With our brain made out of mostly fat (with the majority of that being saturated fat) and cholesterol it stands to reason that eating a low fat diet is not going to be beneficial for health as we need the raw materials to help build, maintain and keep our brain healthy and functioning properly. The cardiovascular system is likewise dependent on saturated fat for many health benefits including the regulation of cholesterol (that dreaded word! – read more about this below to alleviate any lingering fears you may still have about it), and the reduction in levels of lipoprotein(a), which is a risk factor for heart disease.

Our nervous system is made up of nerves (obviously), but the insulation that they require is made up of saturated fats, providing a protective coating that helps to prevent internal and external stress. When we think of our bones we imagine that as long as we consume enough calcium all will be well, however it is more complex than that. Bones require sufficient protein to help build and maintain them but saturated fat is necessary for calcium to be effectively incorporated into the bone. And then there’s our immune system, without saturated fat our body’s ability to detect and destroy bacteria, viruses and fungi is seriously impaired.

The Many Benefits Of Saturated Fatty Acids:

  • Butyrate is required for energy homeostasis (the biological process that regulates our food intake and energy expenditure), and has been linked to beneficial effects for diabetes and obesity. It lowers inflammation and has been shown to mediate the colonic inflammatory response. It helps to boost the immune system, with pronounced anti-microbial and anti-carcinogenic effects. Sources of butyrate are found in animals fats, plant oils, butter and parmesan cheese. It can also be produced via fermentation of fibre in the gut.
  • Myristic acid is needed for apoptosis (programmed cell death) which helps rid the body of damaged and dysfunctional cells before they can mutate into cancerous ones. The most common source is butter, followed by cheese and found in smaller amounts in meat fats.
  • Palmitic acid is required to help proteins move around and interact with other proteins and also plays a role in regulating neurotransmitter release and memory formation.
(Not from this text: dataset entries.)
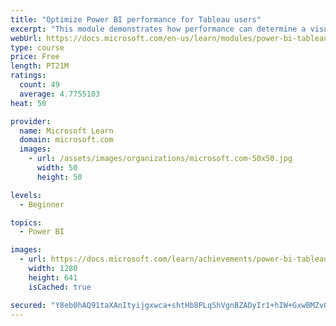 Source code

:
 ```yaml
---
title: "Optimize Power BI performance for Tableau users"
excerpt: "This module demonstrates how performance can determine a visual's usefulness."
webUrl: https://docs.microsoft.com/en-us/learn/modules/power-bi-tableau-optimize-performance/
type: course
price: Free
length: PT21M
ratings:
  count: 49
  average: 4.7755103
heat: 50

provider:
  name: Microsoft Learn
  domain: microsoft.com
  images:
    - url: /assets/images/organizations/microsoft.com-50x50.jpg
      width: 50
      height: 50

levels:
  - Beginner

topics:
  - Power BI

images:
  - url: https://docs.microsoft.com/learn/achievements/power-bi-tableau-optimize-performance-social.png
    width: 1280
    height: 641
    isCached: true

secured: "Y8eb0hAQ91taXAnItyijgxwca+shtHb8PLqShVgnBZADyIr1+hIW+GxwBMZvQbFqAzG0+yHBJnWYqetQhag7nmZKjGRRMR/uWTKOr9XNhx5hHkPPZ+rC5c2PwY+bnoTzUwDTp+HXaHy5KBIuBOIGTTyYZJKYkJRUbu785Ey86HKLCzqeL6Jed6gy505M+0+8NaCDtJ9fVaYUvpWPyT+uSddXWX0a9xVHGO/Eg6NU+sLvG9l7stIpOyxOYGszMUObysKPsLLXIs4jvWIzNmeIoEnNLCz9zyZK5VCPApCQkZJEUJ6eLCDu5jW03PjwPC2yMekgdwwVaOR29LLI1tCnth96oyw/cdp5WGJ7AjYnMO3/R+O9BNYSjs2Exm8VgRBYU0Q0NAVbjSCRdGndyV3CaU0j4s+WG8rf3dmuhorV7XU=;oPXamheHKGj6hhL2CwbDcg=="
---
```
It is the most prevalent fatty acid found in animal fats, however it is also found in plant foods – most notably vegetable and seed oils. Palmitic acid is often cited as a contributor to raised LDL cholesterol and atherosclerosis risk, but it may be that the harmful effects of the man-made vegetable and seed oils are the likely culprit, since animal fats have been a major part of our ancestral nutrition (and are considered to be the main factor in the development of the human brain), and plant-based oils are a recent addition to the diet.
  • Lauric acid is found in coconut milk and coconut oil as well as palm kernel oil (not palm oil), egg yolks, full fat cow’s milk and goat’s milk. Lauric acid increases total serum cholesterol, with most of that being attributed to HDL, which has earned it the reputation for being helpful in reducing the risk of heart disease. Lauric acid has antibacterial properties and is helpful in combatting skin conditions such as acne. It reduces inflammation and has been cited as the most inhibitory saturated fatty acid against harmful organisms, helping to prevent infections, viruses, digestive disorders and chronic diseases. It has been used as a treatment against herpes simplex virus, chronic yeast infections and even HIV/AIDS.
  • Stearic acid is involved in cell signalling functions, and without it the mitochondria (the energy powerhouses within every cell) cannot function. Mitochondrial dysfunction is increasing at an alarming rate, and contributes to poor growth, loss of muscle co-ordination, muscle weakness, visual problems, hearing problems, learning disabilities, heart disease, liver disease, kidney disease, gastrointestinal disorders, respiratory disorders, neurological problems, autonomic dysfunction and dementia. New discoveries regarding the crucial role of saturated stearic acid and dysfunctions in mitochondrial health are putting the finger of blame on diets low in animal fats, due to the fact that stearic acid is found PRIMARILY in animal fats (up to 30%) compared with plant-based foods (less than 5%, apart from cocoa butter and shea butter). And if you are worried about your LDL cholesterol levels, stearic acid lowers this naturally.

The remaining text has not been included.